(Every day until December 25, I’m posting a science-related image or video and description.)
Most of astronomy is done with light. That requires a wide variety of telescopes, depending on the type of light and the kind of observation to be performed. X-ray astronomy is very different than radio astronomy, and observatories dedicated to measuring spectra often have different requirements than those dedicated to taking images. For some types of light, Earth’s atmosphere itself is an impediment: gamma rays, X-rays, and many frequencies of infrared and ultraviolet are blocked by atoms and molecules.
However, some gamma ray astronomy can be done even on Earth. Gamma rays are the highest-energy radiation, coming from a variety of sources; most we see likely originate in shock waves in supernova remnants. Some photons are even powerful enough to mess up atomic nuclei if they score a direct hit. Most gamma rays from space are scattered from molecules in the upper atmosphere (a good thing, since they can be very damaging to cells and DNA). However, before they are stopped, some gamma ray photons can be detected.
It’s a cool trick. When gamma rays enter the atmosphere, they’re moving faster than the speed of light in air. (The speed of light in vacuum is an absolute speed limit, but the same principle doesn’t apply in air, water, or other light-permeable media.) Just as an airplane moving faster than the speed of sound produces a sonic boom — a shock wave of sound — a photon moving faster than the speed of light in air makes a shower of blue photons called Cherenkov radiation. (Astronauts in orbit see flashes of light when their eyes are closed thanks to Cherenkov radiation from photons passing through their aqueous humour.)

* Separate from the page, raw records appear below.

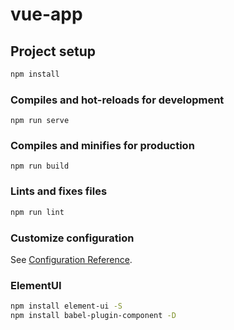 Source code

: # vue-app

## Project setup
```bash
npm install
```
### Compiles and hot-reloads for development
```shell
npm run serve
```
### Compiles and minifies for production
```shell
npm run build
```

### Lints and fixes files
```bash
npm run lint
```

### Customize configuration
See [Configuration Reference](https://cli.vuejs.org/config/).

### ElementUI
```bash
npm install element-ui -S
npm install babel-plugin-component -D
```

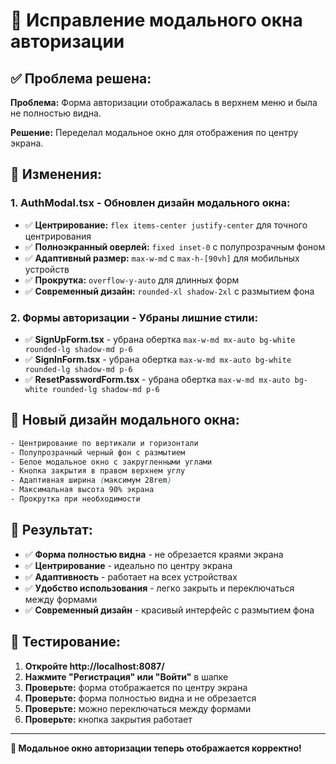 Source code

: # 🔧 Исправление модального окна авторизации

## ✅ **Проблема решена:**

**Проблема:** Форма авторизации отображалась в верхнем меню и была не полностью видна.

**Решение:** Переделал модальное окно для отображения по центру экрана.

## 🎯 **Изменения:**

### 1. **AuthModal.tsx** - Обновлен дизайн модального окна:
- ✅ **Центрирование:** `flex items-center justify-center` для точного центрирования
- ✅ **Полноэкранный оверлей:** `fixed inset-0` с полупрозрачным фоном
- ✅ **Адаптивный размер:** `max-w-md` с `max-h-[90vh]` для мобильных устройств
- ✅ **Прокрутка:** `overflow-y-auto` для длинных форм
- ✅ **Современный дизайн:** `rounded-xl shadow-2xl` с размытием фона

### 2. **Формы авторизации** - Убраны лишние стили:
- ✅ **SignUpForm.tsx** - убрана обертка `max-w-md mx-auto bg-white rounded-lg shadow-md p-6`
- ✅ **SignInForm.tsx** - убрана обертка `max-w-md mx-auto bg-white rounded-lg shadow-md p-6`
- ✅ **ResetPasswordForm.tsx** - убрана обертка `max-w-md mx-auto bg-white rounded-lg shadow-md p-6`

## 🎨 **Новый дизайн модального окна:**

```css
- Центрирование по вертикали и горизонтали
- Полупрозрачный черный фон с размытием
- Белое модальное окно с закругленными углами
- Кнопка закрытия в правом верхнем углу
- Адаптивная ширина (максимум 28rem)
- Максимальная высота 90% экрана
- Прокрутка при необходимости
```

## 🚀 **Результат:**

- ✅ **Форма полностью видна** - не обрезается краями экрана
- ✅ **Центрирование** - идеально по центру экрана
- ✅ **Адаптивность** - работает на всех устройствах
- ✅ **Удобство использования** - легко закрыть и переключаться между формами
- ✅ **Современный дизайн** - красивый интерфейс с размытием фона

## 📱 **Тестирование:**

1. **Откройте http://localhost:8087/**
2. **Нажмите "Регистрация" или "Войти"** в шапке
3. **Проверьте:** форма отображается по центру экрана
4. **Проверьте:** форма полностью видна и не обрезается
5. **Проверьте:** можно переключаться между формами
6. **Проверьте:** кнопка закрытия работает

---

**🎉 Модальное окно авторизации теперь отображается корректно!**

The telescope above (and in the photo at the right) is one of four 12-meter-diameter telescopes of the Very Energetic Radiation Imaging Telescope Array System (VERITAS). You have to try to get to this observatory: it’s in the Sonoran Desert in southern Arizona. I visited the facility last year as background research for my (now-dead) book. The large size of the telescopes is necessary because they need to collect enough photons to see anything at all; four telescopes help pinpoint the direction the gamma rays came from. The Cherenkov light is faint enough that it can only be seen at night; the astronomers working at VERITAS require at least two of the telescopes to see a shower of photons before they consider it a detection. This is a very sensitive observatory!